TASK OBJECTIVE – Quote the entries below from the line with "you experienced; if" through the line with "## Official documentation", both ends included, and only those lines.

[Records from a data source]
== Segment start ==

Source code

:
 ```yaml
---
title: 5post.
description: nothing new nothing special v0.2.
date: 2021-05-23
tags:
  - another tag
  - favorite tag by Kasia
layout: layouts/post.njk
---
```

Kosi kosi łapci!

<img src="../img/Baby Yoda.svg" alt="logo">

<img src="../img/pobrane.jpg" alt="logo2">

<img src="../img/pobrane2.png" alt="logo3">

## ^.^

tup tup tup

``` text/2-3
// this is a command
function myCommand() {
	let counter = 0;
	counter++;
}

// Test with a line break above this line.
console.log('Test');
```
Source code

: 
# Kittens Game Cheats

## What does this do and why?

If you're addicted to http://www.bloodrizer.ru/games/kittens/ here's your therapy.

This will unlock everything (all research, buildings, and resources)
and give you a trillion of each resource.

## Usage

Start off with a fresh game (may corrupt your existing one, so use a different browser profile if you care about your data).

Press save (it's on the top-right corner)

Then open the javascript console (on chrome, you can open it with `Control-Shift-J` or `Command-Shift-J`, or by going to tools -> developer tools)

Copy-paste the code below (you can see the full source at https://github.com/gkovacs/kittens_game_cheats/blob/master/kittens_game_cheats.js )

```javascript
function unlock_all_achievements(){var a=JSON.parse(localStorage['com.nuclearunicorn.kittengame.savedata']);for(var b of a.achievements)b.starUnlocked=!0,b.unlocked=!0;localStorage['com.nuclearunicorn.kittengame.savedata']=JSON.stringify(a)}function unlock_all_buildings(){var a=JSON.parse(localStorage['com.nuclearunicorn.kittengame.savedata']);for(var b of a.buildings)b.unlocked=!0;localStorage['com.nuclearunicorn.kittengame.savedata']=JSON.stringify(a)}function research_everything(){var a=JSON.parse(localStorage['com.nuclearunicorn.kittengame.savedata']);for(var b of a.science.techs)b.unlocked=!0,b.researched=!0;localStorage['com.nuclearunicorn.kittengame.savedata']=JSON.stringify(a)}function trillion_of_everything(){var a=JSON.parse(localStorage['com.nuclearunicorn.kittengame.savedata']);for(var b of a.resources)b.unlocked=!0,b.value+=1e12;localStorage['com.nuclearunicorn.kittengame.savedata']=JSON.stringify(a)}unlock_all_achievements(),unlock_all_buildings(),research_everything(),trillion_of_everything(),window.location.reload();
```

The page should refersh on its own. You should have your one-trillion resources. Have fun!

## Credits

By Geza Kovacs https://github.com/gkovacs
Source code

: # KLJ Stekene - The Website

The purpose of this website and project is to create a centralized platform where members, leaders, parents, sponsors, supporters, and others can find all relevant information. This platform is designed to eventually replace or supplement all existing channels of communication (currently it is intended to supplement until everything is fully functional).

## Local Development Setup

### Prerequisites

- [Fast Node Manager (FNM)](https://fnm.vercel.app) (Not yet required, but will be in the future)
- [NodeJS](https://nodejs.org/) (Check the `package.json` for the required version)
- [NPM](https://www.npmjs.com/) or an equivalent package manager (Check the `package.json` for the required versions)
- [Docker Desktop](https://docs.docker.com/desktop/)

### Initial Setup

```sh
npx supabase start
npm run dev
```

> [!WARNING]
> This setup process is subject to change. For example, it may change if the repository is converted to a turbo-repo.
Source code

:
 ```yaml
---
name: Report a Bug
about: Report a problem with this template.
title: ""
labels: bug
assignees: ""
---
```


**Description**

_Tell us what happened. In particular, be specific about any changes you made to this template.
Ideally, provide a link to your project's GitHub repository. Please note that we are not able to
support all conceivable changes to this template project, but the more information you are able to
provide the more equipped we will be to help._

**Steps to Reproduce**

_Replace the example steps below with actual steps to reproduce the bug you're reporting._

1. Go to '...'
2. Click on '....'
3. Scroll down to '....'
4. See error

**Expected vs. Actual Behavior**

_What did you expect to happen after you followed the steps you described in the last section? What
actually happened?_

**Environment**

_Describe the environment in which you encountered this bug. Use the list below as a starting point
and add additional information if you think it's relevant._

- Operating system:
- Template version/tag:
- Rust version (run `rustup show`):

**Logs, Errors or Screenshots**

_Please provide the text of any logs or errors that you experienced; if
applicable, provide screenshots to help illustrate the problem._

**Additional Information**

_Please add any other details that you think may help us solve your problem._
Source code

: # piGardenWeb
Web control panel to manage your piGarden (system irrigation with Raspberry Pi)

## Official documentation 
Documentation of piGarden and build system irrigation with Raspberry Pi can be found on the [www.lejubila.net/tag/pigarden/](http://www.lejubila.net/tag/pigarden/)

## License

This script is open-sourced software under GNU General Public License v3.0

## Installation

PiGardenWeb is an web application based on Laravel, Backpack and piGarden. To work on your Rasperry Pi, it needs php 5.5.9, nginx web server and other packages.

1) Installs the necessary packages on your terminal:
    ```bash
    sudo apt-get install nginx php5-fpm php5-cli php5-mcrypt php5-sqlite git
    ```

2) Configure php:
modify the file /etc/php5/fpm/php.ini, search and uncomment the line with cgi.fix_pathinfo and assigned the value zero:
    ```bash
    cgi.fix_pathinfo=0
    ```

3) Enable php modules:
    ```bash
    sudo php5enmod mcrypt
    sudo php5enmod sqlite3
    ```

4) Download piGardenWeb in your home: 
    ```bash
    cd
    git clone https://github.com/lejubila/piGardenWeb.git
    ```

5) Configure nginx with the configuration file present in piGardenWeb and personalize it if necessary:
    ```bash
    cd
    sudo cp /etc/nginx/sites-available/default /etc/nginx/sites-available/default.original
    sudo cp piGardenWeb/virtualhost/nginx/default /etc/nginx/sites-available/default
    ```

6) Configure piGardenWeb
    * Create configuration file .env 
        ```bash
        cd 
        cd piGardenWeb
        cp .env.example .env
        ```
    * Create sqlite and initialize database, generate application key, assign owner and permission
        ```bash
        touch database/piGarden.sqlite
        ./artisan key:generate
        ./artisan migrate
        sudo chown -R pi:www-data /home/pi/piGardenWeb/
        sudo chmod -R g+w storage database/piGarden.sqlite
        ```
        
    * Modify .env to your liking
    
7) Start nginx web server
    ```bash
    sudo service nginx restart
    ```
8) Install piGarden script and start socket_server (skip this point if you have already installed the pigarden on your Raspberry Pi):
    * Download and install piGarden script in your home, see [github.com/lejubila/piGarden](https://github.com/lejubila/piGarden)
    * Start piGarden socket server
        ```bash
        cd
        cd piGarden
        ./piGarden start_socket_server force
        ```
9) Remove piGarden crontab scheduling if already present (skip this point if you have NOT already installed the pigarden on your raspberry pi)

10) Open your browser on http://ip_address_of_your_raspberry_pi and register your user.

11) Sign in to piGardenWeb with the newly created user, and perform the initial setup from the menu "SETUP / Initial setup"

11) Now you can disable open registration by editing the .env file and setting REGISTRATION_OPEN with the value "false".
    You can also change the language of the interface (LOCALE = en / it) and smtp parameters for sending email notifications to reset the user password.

== Segment end ==

WRITTEN RESPONSE –
_Please provide the text of any logs or errors that you experienced; if
applicable, provide screenshots to help illustrate the problem._

**Additional Information**

_Please add any other details that you think may help us solve your problem._
Source code

: # piGardenWeb
Web control panel to manage your piGarden (system irrigation with Raspberry Pi)

## Official documentation 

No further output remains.